La déclaration
des droits de la
Seine


Préambule

CONSCIENT·E du rôle vital de la Seine pour le fonctionnement des territoires qu'elle traverse et pour la stabilité du climat.

RECONNAISSANT que sa capacité à remplir ce rôle dépend de nombreux facteurs, notamment l'Etat de son bassin versant, des plaines inondables et des zones humides environnantes.

RECONNAISSANT que la santé de la Seine est essentielle en ce qu’elle est la matrice soutenant l’existence d’une grande diversité d'espèces et d'écosystèmes de ses sources à son estuaire, structurant les sols, organisant la vie, multipliant sa diversité botanique et nourrissant son avifaune, alimentant les zones humides et autres habitats aquatiques avec de l’eau abondante, en transportant les sédiments regorgeant de vie, en fournissant des nutriments vitaux à l’estuaire et à l’océan, et en remplissant d'autres fonctions écologiques symbiotiques et essentielles à la pluralité des modes de vie humains et des façons d'habiter le monde au sein de la communauté vivante du bassin de la Seine.

RECONNAISSANT la dépendance absolue des habitant·e·s humain·e·s riverain·e·s de la Seine à ses hydrosystèmes qui soutiennent nos besoins vitaux en nous fournissant de l'eau potable, un sol fertile, une régulation climatique pour les plus de 18 millions de personnes que compte son bassin.

RAPPELANT que parmi les premier·ère·s habitant·e·s du bassin de la Seine, les peuples celtes entretenaient une spiritualité honorant la déesse Sequana, entité sacrée guérisseuse et divinatrice vénérée en son temple des sources, que cette relation animiste a considérablement été altérée par la colonisation romaine et le remplacement des rites païens par la religion catholique et la figure des saints sauroctones, terrasseurs de l’hydre, incarnation diabolisante du fleuve.

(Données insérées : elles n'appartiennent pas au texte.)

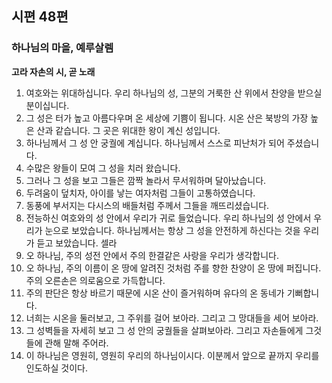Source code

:## 시편 48편

### 하나님의 마을, 예루살렘
**고라 자손의 시, 곧 노래**
1. 여호와는 위대하십니다. 우리 하나님의 성, 그분의 거룩한 산 위에서 찬양을 받으실 분이십니다.
2. 그 성은 터가 높고 아름다우며 온 세상에 기쁨이 됩니다. 시온 산은 북방의 가장 높은 산과 같습니다. 그 곳은 위대한 왕이 계신 성입니다.
3. 하나님께서 그 성 안 궁궐에 계십니다. 하나님께서 스스로 피난처가 되어 주셨습니다.
4. 수많은 왕들이 모여 그 성을 치러 왔습니다.
5. 그러나 그 성을 보고 그들은 깜짝 놀라서 무서워하며 달아났습니다.
6. 두려움이 덮치자, 아이를 낳는 여자처럼 그들이 고통하였습니다.
7. 동풍에 부서지는 다시스의 배들처럼 주께서 그들을 깨뜨리셨습니다.
8. 전능하신 여호와의 성 안에서 우리가 귀로 들었습니다. 우리 하나님의 성 안에서 우리가 눈으로 보았습니다. 하나님께서는 항상 그 성을 안전하게 하신다는 것을 우리가 듣고 보았습니다. 셀라
9. 오 하나님, 주의 성전 안에서 주의 한결같은 사랑을 우리가 생각합니다.
10. 오 하나님, 주의 이름이 온 땅에 알려진 것처럼 주를 향한 찬양이 온 땅에 퍼집니다. 주의 오른손은 의로움으로 가득합니다.
11. 주의 판단은 항상 바르기 때문에 시온 산이 즐거워하며 유다의 온 동네가 기뻐합니다.
12. 너희는 시온을 둘러보고, 그 주위를 걸어 보아라. 그리고 그 망대들을 세어 보아라.
13. 그 성벽들을 자세히 보고 그 성 안의 궁궐들을 살펴보아라. 그리고 자손들에게 그것들에 관해 말해 주어라.
14. 이 하나님은 영원히, 영원히 우리의 하나님이시다. 이분께서 앞으로 끝까지 우리를 인도하실 것이다.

RAPPELANT également la fonction bioculturelle fondamentale de la Seine qui relie les régions,. En tant que route empruntée par les humains depuis les premières sociétés humaines pour échanger leur production, apportant richesse aux milieux qu'elle traverse, et accueillant de nombreuses formes d’activités sportives, de loisirs, de détente et de rencontre essentiel à notre bien-être.

ALARMÉ·E par le fait que les activités humaines ont causé des dommages importants à la Seine. Notamment par la pollution urbaine, industrielle et agricole, en plus de nombreuses autres formes et sources d’atteinte à son intégrité, du fait de prélèvements, d’artificialisations et de modifications physiques en tout genre de ses cours d’eau ou du littoral, résultant en la disparition de certains phénomènes écologiques comme le mascaret, mais aussi en un déclin de la santé aquatique et de la biodiversité, ainsi qu’en impacts négatifs importants sur la santé et le bien-être humain.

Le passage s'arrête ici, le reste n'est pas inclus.